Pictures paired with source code

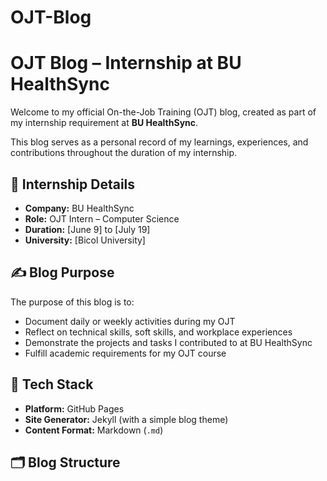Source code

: # OJT-Blog

# OJT Blog – Internship at BU HealthSync

Welcome to my official On-the-Job Training (OJT) blog, created as part of my internship requirement at **BU HealthSync**.

This blog serves as a personal record of my learnings, experiences, and contributions throughout the duration of my internship.

## 🏥 Internship Details

- **Company:** BU HealthSync
- **Role:** OJT Intern – Computer Science
- **Duration:** [June 9] to [July 19]
- **University:** [Bicol University]

## ✍️ Blog Purpose

The purpose of this blog is to:
- Document daily or weekly activities during my OJT
- Reflect on technical skills, soft skills, and workplace experiences
- Demonstrate the projects and tasks I contributed to at BU HealthSync
- Fulfill academic requirements for my OJT course

## 🔧 Tech Stack

- **Platform:** GitHub Pages
- **Site Generator:** Jekyll (with a simple blog theme)
- **Content Format:** Markdown (`.md`)

## 🗂 Blog Structure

__What the exercise asks__: Your response should consist solely of the lines from the one containing "- **Company:** BU HealthSync" to the end of the entries, both ends included, exactly as they appear.

__Task response__:
- **Company:** BU HealthSync
- **Role:** OJT Intern – Computer Science
- **Duration:** [June 9] to [July 19]
- **University:** [Bicol University]

## ✍️ Blog Purpose

The purpose of this blog is to:
- Document daily or weekly activities during my OJT
- Reflect on technical skills, soft skills, and workplace experiences
- Demonstrate the projects and tasks I contributed to at BU HealthSync
- Fulfill academic requirements for my OJT course

## 🔧 Tech Stack

- **Platform:** GitHub Pages
- **Site Generator:** Jekyll (with a simple blog theme)
- **Content Format:** Markdown (`.md`)

## 🗂 Blog Structure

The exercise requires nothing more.